> _TASK BRIEF_
Return every line of the records that includes the string "import".

> _DATA TO USE_
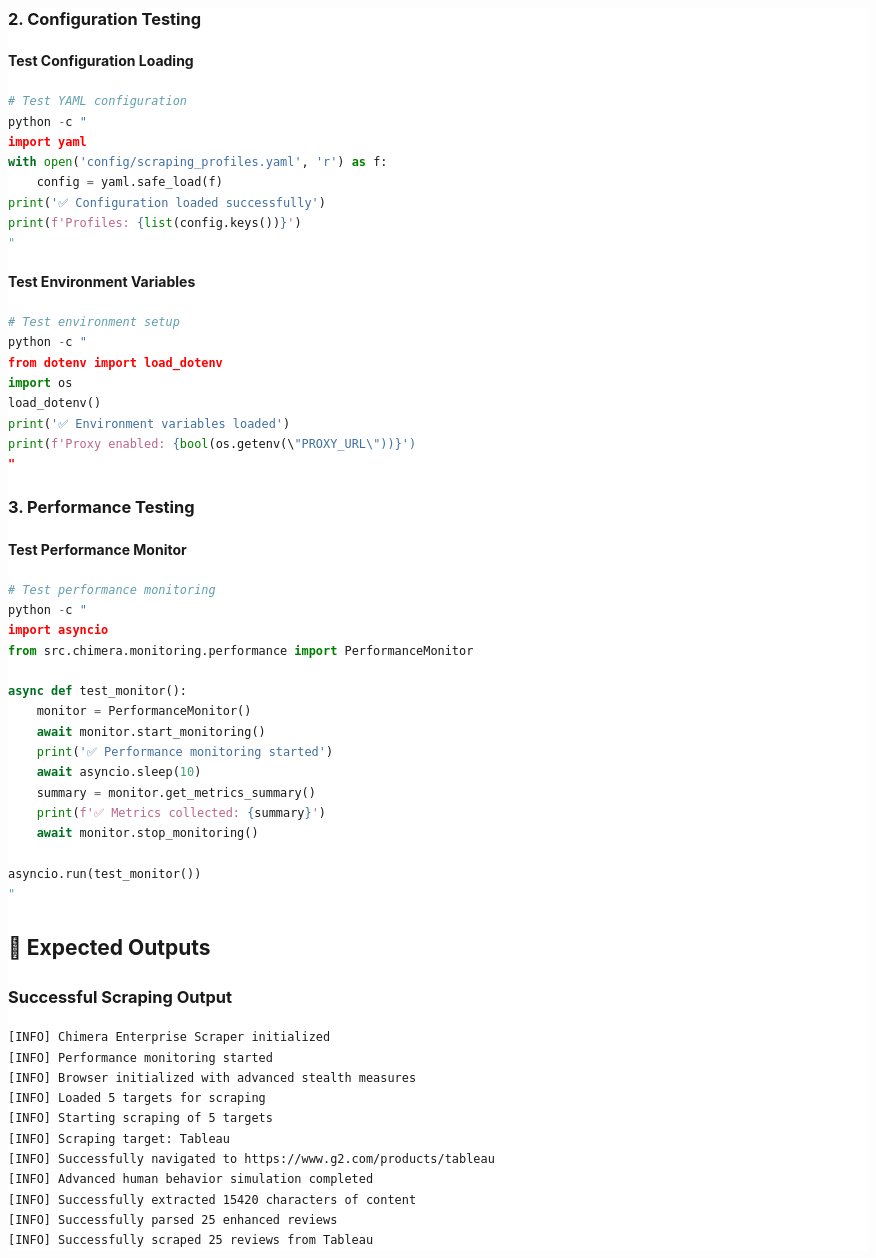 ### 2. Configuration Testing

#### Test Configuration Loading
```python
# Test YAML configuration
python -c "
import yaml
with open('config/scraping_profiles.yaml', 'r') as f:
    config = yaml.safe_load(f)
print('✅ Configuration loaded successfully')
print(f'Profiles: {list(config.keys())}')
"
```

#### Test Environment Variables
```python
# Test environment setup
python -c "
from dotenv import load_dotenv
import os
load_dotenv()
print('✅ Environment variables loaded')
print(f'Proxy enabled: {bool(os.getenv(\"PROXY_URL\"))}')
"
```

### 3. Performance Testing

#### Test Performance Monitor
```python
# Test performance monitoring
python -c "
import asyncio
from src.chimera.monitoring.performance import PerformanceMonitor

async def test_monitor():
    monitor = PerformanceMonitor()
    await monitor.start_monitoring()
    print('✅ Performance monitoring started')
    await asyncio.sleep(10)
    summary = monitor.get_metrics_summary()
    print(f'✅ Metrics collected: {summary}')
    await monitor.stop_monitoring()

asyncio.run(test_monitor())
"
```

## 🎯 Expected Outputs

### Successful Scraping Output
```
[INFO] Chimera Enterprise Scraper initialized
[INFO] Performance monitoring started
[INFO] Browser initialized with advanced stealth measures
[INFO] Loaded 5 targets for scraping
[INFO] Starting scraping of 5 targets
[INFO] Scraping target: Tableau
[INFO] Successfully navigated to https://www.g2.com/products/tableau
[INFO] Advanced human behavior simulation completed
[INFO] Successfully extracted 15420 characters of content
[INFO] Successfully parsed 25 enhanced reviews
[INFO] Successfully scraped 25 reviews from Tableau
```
==
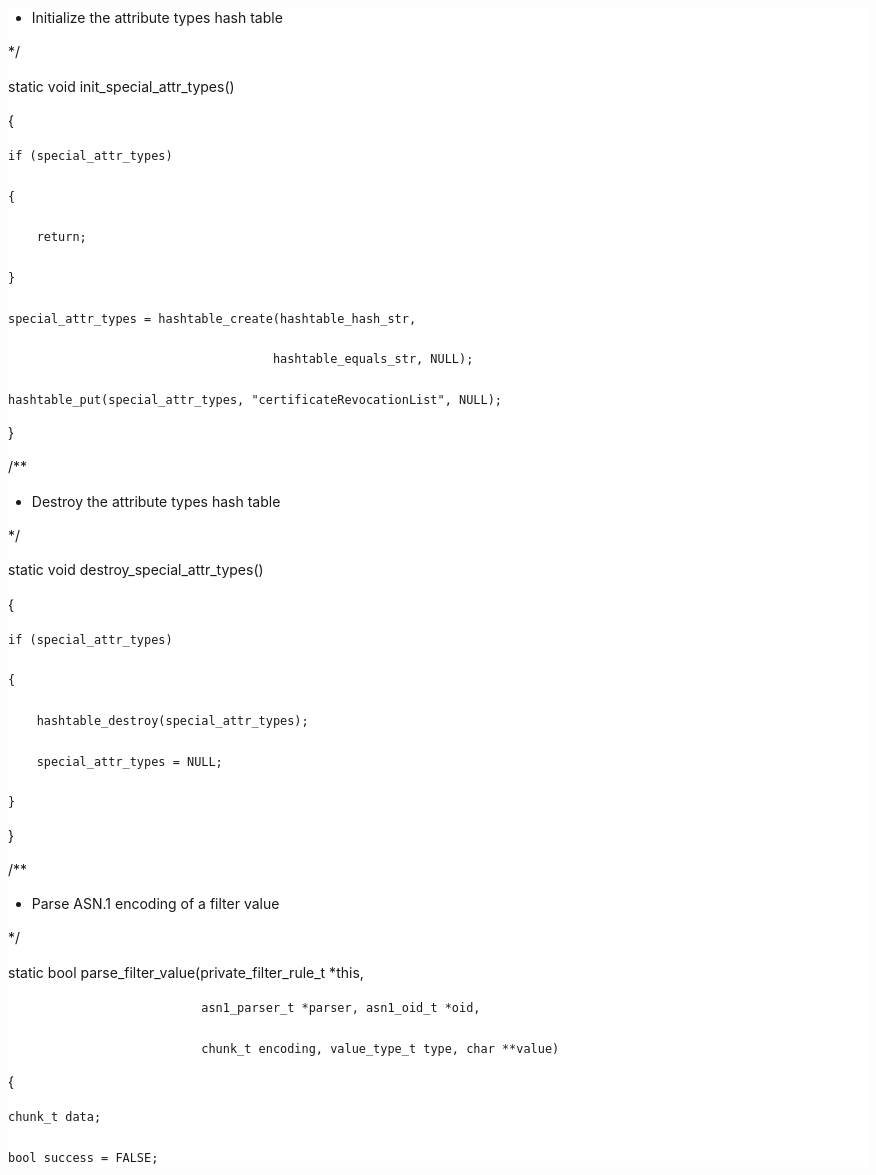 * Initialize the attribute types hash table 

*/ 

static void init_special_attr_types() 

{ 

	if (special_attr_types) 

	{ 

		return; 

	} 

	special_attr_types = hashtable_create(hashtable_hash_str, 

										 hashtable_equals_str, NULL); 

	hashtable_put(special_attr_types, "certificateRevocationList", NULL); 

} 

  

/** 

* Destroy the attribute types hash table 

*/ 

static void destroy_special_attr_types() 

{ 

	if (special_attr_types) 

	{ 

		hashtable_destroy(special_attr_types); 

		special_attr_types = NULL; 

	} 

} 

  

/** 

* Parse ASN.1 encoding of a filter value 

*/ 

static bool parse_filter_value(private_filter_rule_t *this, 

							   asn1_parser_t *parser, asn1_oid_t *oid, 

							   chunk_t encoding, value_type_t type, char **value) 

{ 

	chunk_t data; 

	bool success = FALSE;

> _EXERCISE OUTPUT_
import yaml
from dotenv import load_dotenv
import os
import asyncio
from src.chimera.monitoring.performance import PerformanceMonitor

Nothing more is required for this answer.